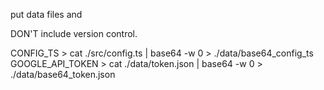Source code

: put data files and

DON'T include version control.

CONFIG_TS > cat ./src/config.ts | base64 -w 0 > ./data/base64_config_ts
GOOGLE_API_TOKEN > cat ./data/token.json | base64 -w 0 > ./data/base64_token.json
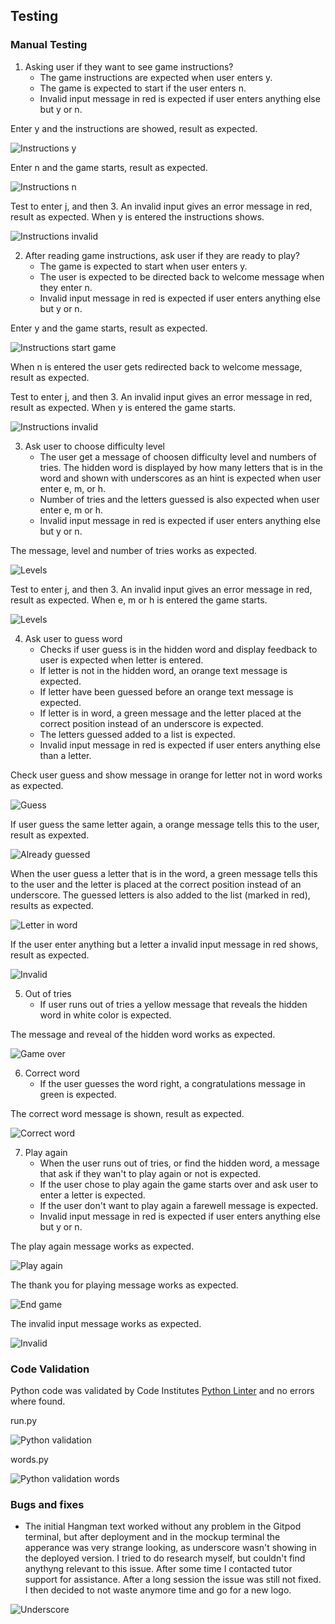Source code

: ## Testing

### Manual Testing

1. Asking user if they want to see game instructions?
   - The game instructions are expected when user enters y. 
   - The game is expected to start if the user enters n.
   - Invalid input message in red is expected if user enters anything else but y or n.

Enter y and the instructions are showed, result as expected.

![Instructions y](/docs/README-images/instructions-y.png)

Enter n and the game starts, result as expected.

![Instructions n](/docs/README-images/instructions-no.png)

Test to enter j, and then 3. An invalid input gives an error message in red, result as expected. When y is entered the instructions shows.

![Instructions invalid](/docs/README-images/instructions-invalid.png)

2. After reading game instructions, ask user if they are ready to play?
     - The game is expected to start when user enters y.
     - The user is expected to be directed back to welcome message when they enter n.
     - Invalid input message in red is expected if user enters anything else but y or n.

Enter y and the game starts, result as expected.

![Instructions start game](/docs/README-images/instructions-play.png)

When n is entered the user gets redirected back to welcome message, result as expected.

Test to enter j, and then 3. An invalid input gives an error message in red, result as expected. When y is entered the game starts.

![Instructions invalid](/docs/README-images/instructions-invalid-play.png)

3. Ask user to choose difficulty level
      - The user get a message of choosen difficulty level and numbers of tries. The hidden word is displayed by how many letters that is in the word and shown with underscores as an hint is expected when user enter e, m, or h. 
      - Number of tries and the letters guessed is also expected when user enter e, m or h.
      - Invalid input message in red is expected if user enters anything else but y or n.

The message, level and number of tries works as expected.

![Levels](/docs/README-images/choose-level.png)

Test to enter j, and then 3. An invalid input gives an error message in red, result as expected. When e, m or h is entered the game starts.

![Levels](/docs/README-images/chosen-level.png)

4. Ask user to guess word
      - Checks if user guess is in the hidden word and display feedback to user is expected when letter is entered.
      - If letter is not in the hidden word, an orange text message is expected.
      - If letter have been guessed before an orange text message is expected.
      - If letter is in word, a green message and the letter placed at the correct position instead of an underscore is expected.
      - The letters guessed added to a list is expected.
      - Invalid input message in red is expected if user enters anything else than a letter.

Check user guess and show message in orange for letter not in word works as expected.

![Guess](/docs/README-images/guess-word-not-in-word.png)

If user guess the same letter again, a orange message tells this to the user, result as expexted.

![Already guessed](/docs/README-images/guessed-letter.png)

When the user guess a letter that is in the word, a green message tells this to the user and the letter is placed at the correct position instead of an underscore. The guessed letters is also added to the list (marked in red), results as expected.

![Letter in word](/docs/README-images/letter-is-inword.png)

If the user enter anything but a letter a invalid input message in red shows, result as expected.

![Invalid](/docs/README-images/guess-invalid-char.PNG)

5. Out of tries
     - If user runs out of tries a yellow message that reveals the hidden word in white color is expected.

The message and reveal of the hidden word works as expected.

![Game over](/docs/README-images/game-over.PNG)

6. Correct word
    - If the user guesses the word right, a congratulations message in green is expected.

The correct word message is shown, result as expected.

![Correct word](/docs/README-images/correct-word.PNG)


7. Play again
     - When the user runs out of tries, or find the hidden word, a message that ask if they wan't to play again or not is expected.
     - If the user chose to play again the game starts over and ask user to enter a letter is expected.
     - If the user don't want to play again a farewell message is expected.
     - Invalid input message in red is expected if user enters anything else but y or n.

The play again message works as expected.

![Play again](/docs/README-images/play-again.png)

The thank you for playing message works as expected. 

![End game](/docs/README-images/play-again-no.PNG)

The invalid input message works as expected.

![Invalid](/docs/README-images/play-again-invalid-input.PNG)

### Code Validation
Python code was validated by Code Institutes [Python Linter](https://pep8ci.herokuapp.com/) and no errors where found.

run.py

![Python validation](/docs/README-images/python-linter.PNG)

words.py

![Python validation words](/docs/README-images/words.py.png)

### Bugs and fixes

- The initial Hangman text worked without any problem in the Gitpod terminal, but after deployment and in the mockup terminal the apperance was very strange looking, as underscore wasn't showing in the deployed version. I tried to do research myself, but couldn't find anythyng relevant  to this issue. After some time I contacted tutor support for assistance. After a long session the issue was still not fixed. I then decided to not waste anymore time and go for a new logo.

![Underscore](/docs/README-images/underscore-bug.png)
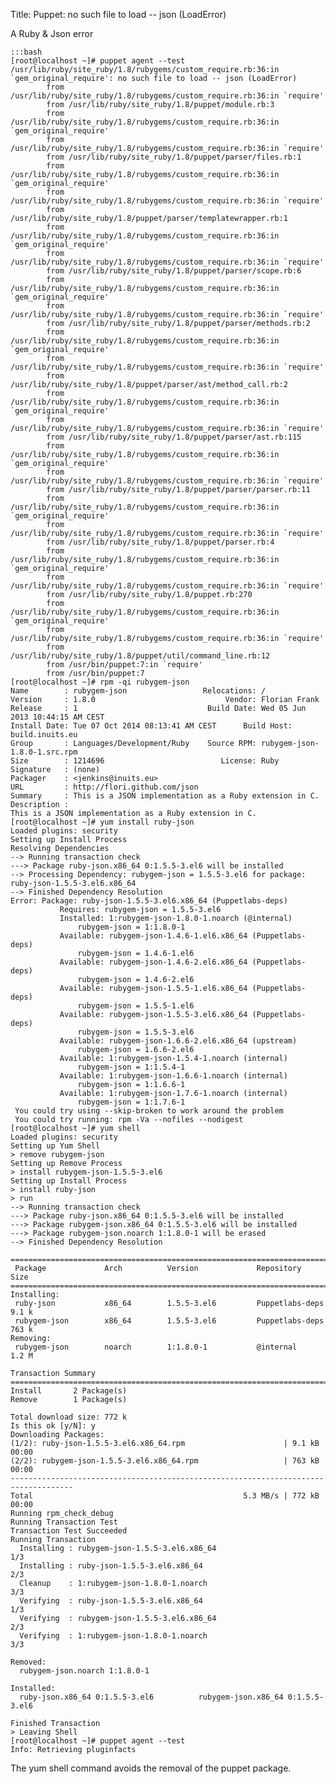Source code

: Title: Puppet: no such file to load -- json (LoadError)

A Ruby & Json error

    :::bash
    [root@localhost ~]# puppet agent --test
    /usr/lib/ruby/site_ruby/1.8/rubygems/custom_require.rb:36:in `gem_original_require': no such file to load -- json (LoadError)
            from /usr/lib/ruby/site_ruby/1.8/rubygems/custom_require.rb:36:in `require'
            from /usr/lib/ruby/site_ruby/1.8/puppet/module.rb:3
            from /usr/lib/ruby/site_ruby/1.8/rubygems/custom_require.rb:36:in `gem_original_require'
            from /usr/lib/ruby/site_ruby/1.8/rubygems/custom_require.rb:36:in `require'
            from /usr/lib/ruby/site_ruby/1.8/puppet/parser/files.rb:1
            from /usr/lib/ruby/site_ruby/1.8/rubygems/custom_require.rb:36:in `gem_original_require'
            from /usr/lib/ruby/site_ruby/1.8/rubygems/custom_require.rb:36:in `require'
            from /usr/lib/ruby/site_ruby/1.8/puppet/parser/templatewrapper.rb:1
            from /usr/lib/ruby/site_ruby/1.8/rubygems/custom_require.rb:36:in `gem_original_require'
            from /usr/lib/ruby/site_ruby/1.8/rubygems/custom_require.rb:36:in `require'
            from /usr/lib/ruby/site_ruby/1.8/puppet/parser/scope.rb:6
            from /usr/lib/ruby/site_ruby/1.8/rubygems/custom_require.rb:36:in `gem_original_require'
            from /usr/lib/ruby/site_ruby/1.8/rubygems/custom_require.rb:36:in `require'
            from /usr/lib/ruby/site_ruby/1.8/puppet/parser/methods.rb:2
            from /usr/lib/ruby/site_ruby/1.8/rubygems/custom_require.rb:36:in `gem_original_require'
            from /usr/lib/ruby/site_ruby/1.8/rubygems/custom_require.rb:36:in `require'
            from /usr/lib/ruby/site_ruby/1.8/puppet/parser/ast/method_call.rb:2
            from /usr/lib/ruby/site_ruby/1.8/rubygems/custom_require.rb:36:in `gem_original_require'
            from /usr/lib/ruby/site_ruby/1.8/rubygems/custom_require.rb:36:in `require'
            from /usr/lib/ruby/site_ruby/1.8/puppet/parser/ast.rb:115
            from /usr/lib/ruby/site_ruby/1.8/rubygems/custom_require.rb:36:in `gem_original_require'
            from /usr/lib/ruby/site_ruby/1.8/rubygems/custom_require.rb:36:in `require'
            from /usr/lib/ruby/site_ruby/1.8/puppet/parser/parser.rb:11
            from /usr/lib/ruby/site_ruby/1.8/rubygems/custom_require.rb:36:in `gem_original_require'
            from /usr/lib/ruby/site_ruby/1.8/rubygems/custom_require.rb:36:in `require'
            from /usr/lib/ruby/site_ruby/1.8/puppet/parser.rb:4
            from /usr/lib/ruby/site_ruby/1.8/rubygems/custom_require.rb:36:in `gem_original_require'
            from /usr/lib/ruby/site_ruby/1.8/rubygems/custom_require.rb:36:in `require'
            from /usr/lib/ruby/site_ruby/1.8/puppet.rb:270
            from /usr/lib/ruby/site_ruby/1.8/rubygems/custom_require.rb:36:in `gem_original_require'
            from /usr/lib/ruby/site_ruby/1.8/rubygems/custom_require.rb:36:in `require'
            from /usr/lib/ruby/site_ruby/1.8/puppet/util/command_line.rb:12
            from /usr/bin/puppet:7:in `require'
            from /usr/bin/puppet:7
    [root@localhost ~]# rpm -qi rubygem-json
    Name        : rubygem-json                 Relocations: / 
    Version     : 1.8.0                             Vendor: Florian Frank
    Release     : 1                             Build Date: Wed 05 Jun 2013 10:44:15 AM CEST
    Install Date: Tue 07 Oct 2014 08:13:41 AM CEST      Build Host: build.inuits.eu
    Group       : Languages/Development/Ruby    Source RPM: rubygem-json-1.8.0-1.src.rpm
    Size        : 1214696                          License: Ruby
    Signature   : (none)
    Packager    : <jenkins@inuits.eu>
    URL         : http://flori.github.com/json
    Summary     : This is a JSON implementation as a Ruby extension in C.
    Description :
    This is a JSON implementation as a Ruby extension in C.
    [root@localhost ~]# yum install ruby-json
    Loaded plugins: security
    Setting up Install Process
    Resolving Dependencies
    --> Running transaction check
    ---> Package ruby-json.x86_64 0:1.5.5-3.el6 will be installed
    --> Processing Dependency: rubygem-json = 1.5.5-3.el6 for package: ruby-json-1.5.5-3.el6.x86_64
    --> Finished Dependency Resolution
    Error: Package: ruby-json-1.5.5-3.el6.x86_64 (Puppetlabs-deps)
               Requires: rubygem-json = 1.5.5-3.el6
               Installed: 1:rubygem-json-1.8.0-1.noarch (@internal)
                   rubygem-json = 1:1.8.0-1
               Available: rubygem-json-1.4.6-1.el6.x86_64 (Puppetlabs-deps)
                   rubygem-json = 1.4.6-1.el6
               Available: rubygem-json-1.4.6-2.el6.x86_64 (Puppetlabs-deps)
                   rubygem-json = 1.4.6-2.el6
               Available: rubygem-json-1.5.5-1.el6.x86_64 (Puppetlabs-deps)
                   rubygem-json = 1.5.5-1.el6
               Available: rubygem-json-1.5.5-3.el6.x86_64 (Puppetlabs-deps)
                   rubygem-json = 1.5.5-3.el6
               Available: rubygem-json-1.6.6-2.el6.x86_64 (upstream)
                   rubygem-json = 1.6.6-2.el6
               Available: 1:rubygem-json-1.5.4-1.noarch (internal)
                   rubygem-json = 1:1.5.4-1
               Available: 1:rubygem-json-1.6.6-1.noarch (internal)
                   rubygem-json = 1:1.6.6-1
               Available: 1:rubygem-json-1.7.6-1.noarch (internal)
                   rubygem-json = 1:1.7.6-1
     You could try using --skip-broken to work around the problem
     You could try running: rpm -Va --nofiles --nodigest
    [root@localhost ~]# yum shell
    Loaded plugins: security
    Setting up Yum Shell
    > remove rubygem-json
    Setting up Remove Process
    > install rubygem-json-1.5.5-3.el6
    Setting up Install Process
    > install ruby-json
    > run
    --> Running transaction check
    ---> Package ruby-json.x86_64 0:1.5.5-3.el6 will be installed
    ---> Package rubygem-json.x86_64 0:1.5.5-3.el6 will be installed
    ---> Package rubygem-json.noarch 1:1.8.0-1 will be erased
    --> Finished Dependency Resolution
    
    ====================================================================================
     Package             Arch          Version             Repository              Size
    ====================================================================================
    Installing:
     ruby-json           x86_64        1.5.5-3.el6         Puppetlabs-deps        9.1 k
     rubygem-json        x86_64        1.5.5-3.el6         Puppetlabs-deps        763 k
    Removing:
     rubygem-json        noarch        1:1.8.0-1           @internal        1.2 M
    
    Transaction Summary
    ====================================================================================
    Install       2 Package(s)
    Remove        1 Package(s)
    
    Total download size: 772 k
    Is this ok [y/N]: y
    Downloading Packages:
    (1/2): ruby-json-1.5.5-3.el6.x86_64.rpm                      | 9.1 kB     00:00
    (2/2): rubygem-json-1.5.5-3.el6.x86_64.rpm                   | 763 kB     00:00
    ------------------------------------------------------------------------------------
    Total                                               5.3 MB/s | 772 kB     00:00
    Running rpm_check_debug
    Running Transaction Test
    Transaction Test Succeeded
    Running Transaction
      Installing : rubygem-json-1.5.5-3.el6.x86_64                                  1/3
      Installing : ruby-json-1.5.5-3.el6.x86_64                                     2/3
      Cleanup    : 1:rubygem-json-1.8.0-1.noarch                                    3/3
      Verifying  : ruby-json-1.5.5-3.el6.x86_64                                     1/3
      Verifying  : rubygem-json-1.5.5-3.el6.x86_64                                  2/3
      Verifying  : 1:rubygem-json-1.8.0-1.noarch                                    3/3
    
    Removed:
      rubygem-json.noarch 1:1.8.0-1
    
    Installed:
      ruby-json.x86_64 0:1.5.5-3.el6          rubygem-json.x86_64 0:1.5.5-3.el6
    
    Finished Transaction
    > Leaving Shell
    [root@localhost ~]# puppet agent --test
    Info: Retrieving pluginfacts

The yum shell command avoids the removal of the puppet package.
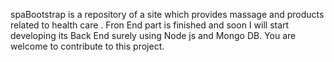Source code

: spaBootstrap is a repository of a site which provides massage and products related to health care .
Fron End part is finished and soon I will start developing its Back End surely using Node js and Mongo DB.
You are welcome to contribute to this project.

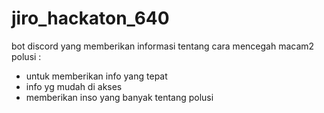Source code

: # jiro_hackaton_640

bot discord yang memberikan informasi tentang cara mencegah macam2 polusi :
- untuk memberikan info yang tepat
- info yg mudah di akses
- memberikan inso yang banyak tentang polusi
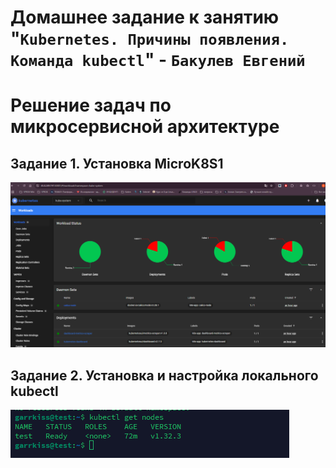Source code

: # Домашнее задание к занятию "`Kubernetes. Причины появления. Команда kubectl`" - `Бакулев Евгений`

# Решение задач по микросервисной архитектуре

## Задание 1. Установка MicroK8S1

![Ссылка](https://github.com/garrkiss/kubectl/blob/main/img/%D0%A1%D0%BA%D1%80%D0%B8%D0%BD%D1%88%D0%BE%D1%82%2016.04.25_09.45.08.png)

## Задание 2. Установка и настройка локального kubectl

![Ссылка](https://github.com/garrkiss/kubectl/blob/main/img/image.png)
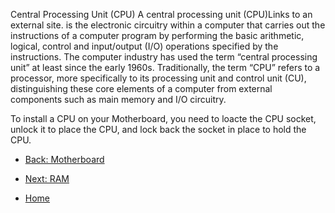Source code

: Central Processing Unit (CPU)
A central processing unit (CPU)Links to an external site. is the electronic circuitry within a computer that carries out the instructions of a computer program by performing the basic arithmetic, logical, control and 
input/output (I/O) operations specified by the instructions. The computer industry has used the term “central processing unit” at least since the early 1960s. Traditionally, the term “CPU” refers to a processor, more 
specifically to its processing unit and control unit (CU), distinguishing these core elements of a computer from external components such as main memory and I/O circuitry.

To install a CPU on your Motherboard, you need to loacte the CPU socket, unlock it to place the CPU, and lock back the socket in place to hold the CPU.

* [Back: Motherboard](Motherboard.md)

* [Next: RAM](RAM.md)


* [Home](README.md)
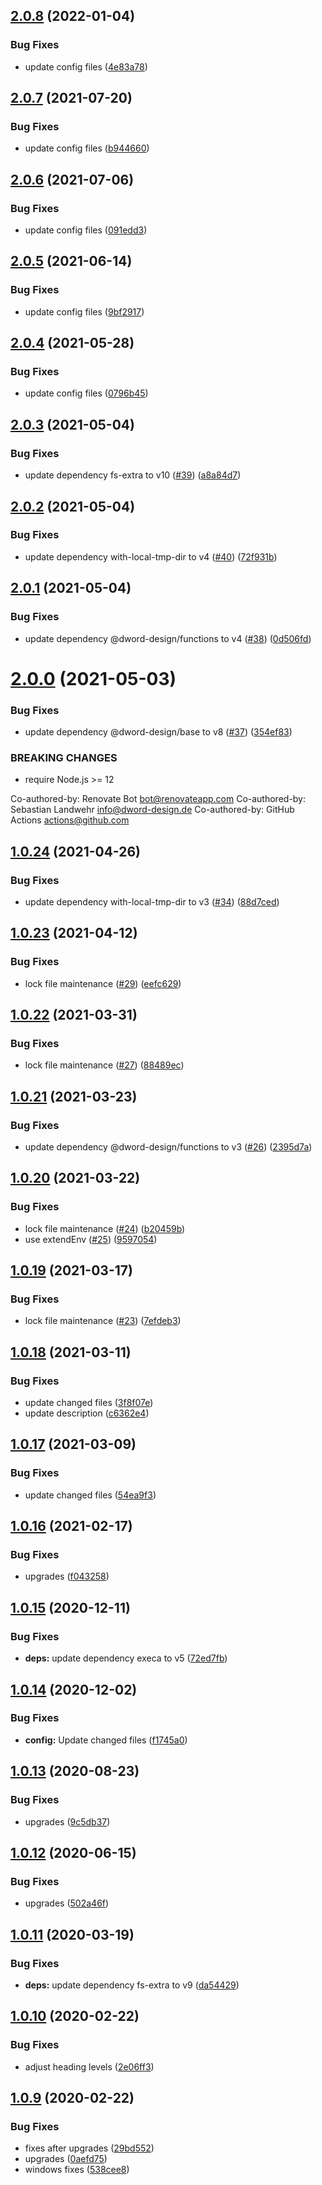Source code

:## [2.0.8](https://github.com/dword-design/is-gitpod/compare/v2.0.7...v2.0.8) (2022-01-04)


### Bug Fixes

* update config files ([4e83a78](https://github.com/dword-design/is-gitpod/commit/4e83a784fef827827224bc8751569a11fb560535))

## [2.0.7](https://github.com/dword-design/is-gitpod/compare/v2.0.6...v2.0.7) (2021-07-20)


### Bug Fixes

* update config files ([b944660](https://github.com/dword-design/is-gitpod/commit/b9446603c906965a58677a2062cc1d4c8824237f))

## [2.0.6](https://github.com/dword-design/is-gitpod/compare/v2.0.5...v2.0.6) (2021-07-06)


### Bug Fixes

* update config files ([091edd3](https://github.com/dword-design/is-gitpod/commit/091edd32af0b585d49d3431ada419f3662d4eb07))

## [2.0.5](https://github.com/dword-design/is-gitpod/compare/v2.0.4...v2.0.5) (2021-06-14)


### Bug Fixes

* update config files ([9bf2917](https://github.com/dword-design/is-gitpod/commit/9bf29171ddc1abb86a87abead40e3c31e2bea719))

## [2.0.4](https://github.com/dword-design/is-gitpod/compare/v2.0.3...v2.0.4) (2021-05-28)


### Bug Fixes

* update config files ([0796b45](https://github.com/dword-design/is-gitpod/commit/0796b454604950e3e55ef870c1a6cca2a256b81b))

## [2.0.3](https://github.com/dword-design/is-gitpod/compare/v2.0.2...v2.0.3) (2021-05-04)


### Bug Fixes

* update dependency fs-extra to v10 ([#39](https://github.com/dword-design/is-gitpod/issues/39)) ([a8a84d7](https://github.com/dword-design/is-gitpod/commit/a8a84d7929590608395161ea2c7a6a3ca47bc14f))

## [2.0.2](https://github.com/dword-design/is-gitpod/compare/v2.0.1...v2.0.2) (2021-05-04)


### Bug Fixes

* update dependency with-local-tmp-dir to v4 ([#40](https://github.com/dword-design/is-gitpod/issues/40)) ([72f931b](https://github.com/dword-design/is-gitpod/commit/72f931b18784a9f398ce1762569ecdf1b02f27c9))

## [2.0.1](https://github.com/dword-design/is-gitpod/compare/v2.0.0...v2.0.1) (2021-05-04)


### Bug Fixes

* update dependency @dword-design/functions to v4 ([#38](https://github.com/dword-design/is-gitpod/issues/38)) ([0d506fd](https://github.com/dword-design/is-gitpod/commit/0d506fd0340971a1657bceb95df814e78c139581))

# [2.0.0](https://github.com/dword-design/is-gitpod/compare/v1.0.24...v2.0.0) (2021-05-03)


### Bug Fixes

* update dependency @dword-design/base to v8 ([#37](https://github.com/dword-design/is-gitpod/issues/37)) ([354ef83](https://github.com/dword-design/is-gitpod/commit/354ef837b9463d94acdfba494280cf9a0cb140fc))


### BREAKING CHANGES

* require Node.js >= 12

Co-authored-by: Renovate Bot <bot@renovateapp.com>
Co-authored-by: Sebastian Landwehr <info@dword-design.de>
Co-authored-by: GitHub Actions <actions@github.com>

## [1.0.24](https://github.com/dword-design/is-gitpod/compare/v1.0.23...v1.0.24) (2021-04-26)


### Bug Fixes

* update dependency with-local-tmp-dir to v3 ([#34](https://github.com/dword-design/is-gitpod/issues/34)) ([88d7ced](https://github.com/dword-design/is-gitpod/commit/88d7cedddc7f56015ca624c69d86c7154bdde7c3))

## [1.0.23](https://github.com/dword-design/is-gitpod/compare/v1.0.22...v1.0.23) (2021-04-12)


### Bug Fixes

* lock file maintenance ([#29](https://github.com/dword-design/is-gitpod/issues/29)) ([eefc629](https://github.com/dword-design/is-gitpod/commit/eefc6291dafc09da3c9b09518e5685c3db2eeae6))

## [1.0.22](https://github.com/dword-design/is-gitpod/compare/v1.0.21...v1.0.22) (2021-03-31)


### Bug Fixes

* lock file maintenance ([#27](https://github.com/dword-design/is-gitpod/issues/27)) ([88489ec](https://github.com/dword-design/is-gitpod/commit/88489ecbf9ceef85b898f895fa09d28a881e47ba))

## [1.0.21](https://github.com/dword-design/is-gitpod/compare/v1.0.20...v1.0.21) (2021-03-23)


### Bug Fixes

* update dependency @dword-design/functions to v3 ([#26](https://github.com/dword-design/is-gitpod/issues/26)) ([2395d7a](https://github.com/dword-design/is-gitpod/commit/2395d7a4dea6f282de00e9a1c8a8206ea60f1c87))

## [1.0.20](https://github.com/dword-design/is-gitpod/compare/v1.0.19...v1.0.20) (2021-03-22)


### Bug Fixes

* lock file maintenance ([#24](https://github.com/dword-design/is-gitpod/issues/24)) ([b20459b](https://github.com/dword-design/is-gitpod/commit/b20459bdfffa65d266705ed72a2a354d1cf036b8))
* use extendEnv ([#25](https://github.com/dword-design/is-gitpod/issues/25)) ([9597054](https://github.com/dword-design/is-gitpod/commit/9597054c17b8a20ac659202a36f508c33c577ddc))

## [1.0.19](https://github.com/dword-design/is-gitpod/compare/v1.0.18...v1.0.19) (2021-03-17)


### Bug Fixes

* lock file maintenance ([#23](https://github.com/dword-design/is-gitpod/issues/23)) ([7efdeb3](https://github.com/dword-design/is-gitpod/commit/7efdeb391a84245d8983b73ca80893791198eaf8))

## [1.0.18](https://github.com/dword-design/is-gitpod/compare/v1.0.17...v1.0.18) (2021-03-11)


### Bug Fixes

* update changed files ([3f8f07e](https://github.com/dword-design/is-gitpod/commit/3f8f07e07f64b82004761c8685f8fa7ea04a7039))
* update description ([c6362e4](https://github.com/dword-design/is-gitpod/commit/c6362e4f5cf96ff3cf8b3003eb3ee8f8a02a17b0))

## [1.0.17](https://github.com/dword-design/is-gitpod/compare/v1.0.16...v1.0.17) (2021-03-09)


### Bug Fixes

* update changed files ([54ea9f3](https://github.com/dword-design/is-gitpod/commit/54ea9f34476c0a56aa501940dd0e0175d8f41728))

## [1.0.16](https://github.com/dword-design/is-gitpod/compare/v1.0.15...v1.0.16) (2021-02-17)


### Bug Fixes

* upgrades ([f043258](https://github.com/dword-design/is-gitpod/commit/f0432587455fee39ead23bc997e9357ad060d3c3))

## [1.0.15](https://github.com/dword-design/is-gitpod/compare/v1.0.14...v1.0.15) (2020-12-11)


### Bug Fixes

* **deps:** update dependency execa to v5 ([72ed7fb](https://github.com/dword-design/is-gitpod/commit/72ed7fbc3252653502ff3ad39194388d1bc75716))

## [1.0.14](https://github.com/dword-design/is-gitpod/compare/v1.0.13...v1.0.14) (2020-12-02)


### Bug Fixes

* **config:** Update changed files ([f1745a0](https://github.com/dword-design/is-gitpod/commit/f1745a0d7a0cb331f8a33bf5a9651f5f2be18f60))

## [1.0.13](https://github.com/dword-design/is-gitpod/compare/v1.0.12...v1.0.13) (2020-08-23)


### Bug Fixes

* upgrades ([9c5db37](https://github.com/dword-design/is-gitpod/commit/9c5db3792dcee72e1dc60419220f2d6596000fed))

## [1.0.12](https://github.com/dword-design/is-gitpod/compare/v1.0.11...v1.0.12) (2020-06-15)


### Bug Fixes

* upgrades ([502a46f](https://github.com/dword-design/is-gitpod/commit/502a46fb5ea8e04e1884ece978ecbdc38f9b734e))

## [1.0.11](https://github.com/dword-design/is-gitpod/compare/v1.0.10...v1.0.11) (2020-03-19)


### Bug Fixes

* **deps:** update dependency fs-extra to v9 ([da54429](https://github.com/dword-design/is-gitpod/commit/da54429511a51454d796f278a1137281eb9ac950))

## [1.0.10](https://github.com/dword-design/is-gitpod/compare/v1.0.9...v1.0.10) (2020-02-22)


### Bug Fixes

* adjust heading levels ([2e06ff3](https://github.com/dword-design/is-gitpod/commit/2e06ff30471717ad7736e080ce573e7e0e51a822))

## [1.0.9](https://github.com/dword-design/is-gitpod/compare/v1.0.8...v1.0.9) (2020-02-22)


### Bug Fixes

* fixes after upgrades ([29bd552](https://github.com/dword-design/is-gitpod/commit/29bd5527c97fc9203fd74eab3343c72fe106a77e))
* upgrades ([0aefd75](https://github.com/dword-design/is-gitpod/commit/0aefd75601ecd2f3a7f5a4f8dc5c3daa6b27b718))
* windows fixes ([538cee8](https://github.com/dword-design/is-gitpod/commit/538cee8c25fb5237f69151adc33daa70c29ea84f))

■ ■ ■ ■

* **Exercise instructions**
An exact copy of every line from the one containing "adjust heading levels" through the last line of the entries is required; please add nothing.

* **Reply to the exercise**
* adjust heading levels ([2e06ff3](https://github.com/dword-design/is-gitpod/commit/2e06ff30471717ad7736e080ce573e7e0e51a822))

## [1.0.9](https://github.com/dword-design/is-gitpod/compare/v1.0.8...v1.0.9) (2020-02-22)


### Bug Fixes

* fixes after upgrades ([29bd552](https://github.com/dword-design/is-gitpod/commit/29bd5527c97fc9203fd74eab3343c72fe106a77e))
* upgrades ([0aefd75](https://github.com/dword-design/is-gitpod/commit/0aefd75601ecd2f3a7f5a4f8dc5c3daa6b27b718))
* windows fixes ([538cee8](https://github.com/dword-design/is-gitpod/commit/538cee8c25fb5237f69151adc33daa70c29ea84f))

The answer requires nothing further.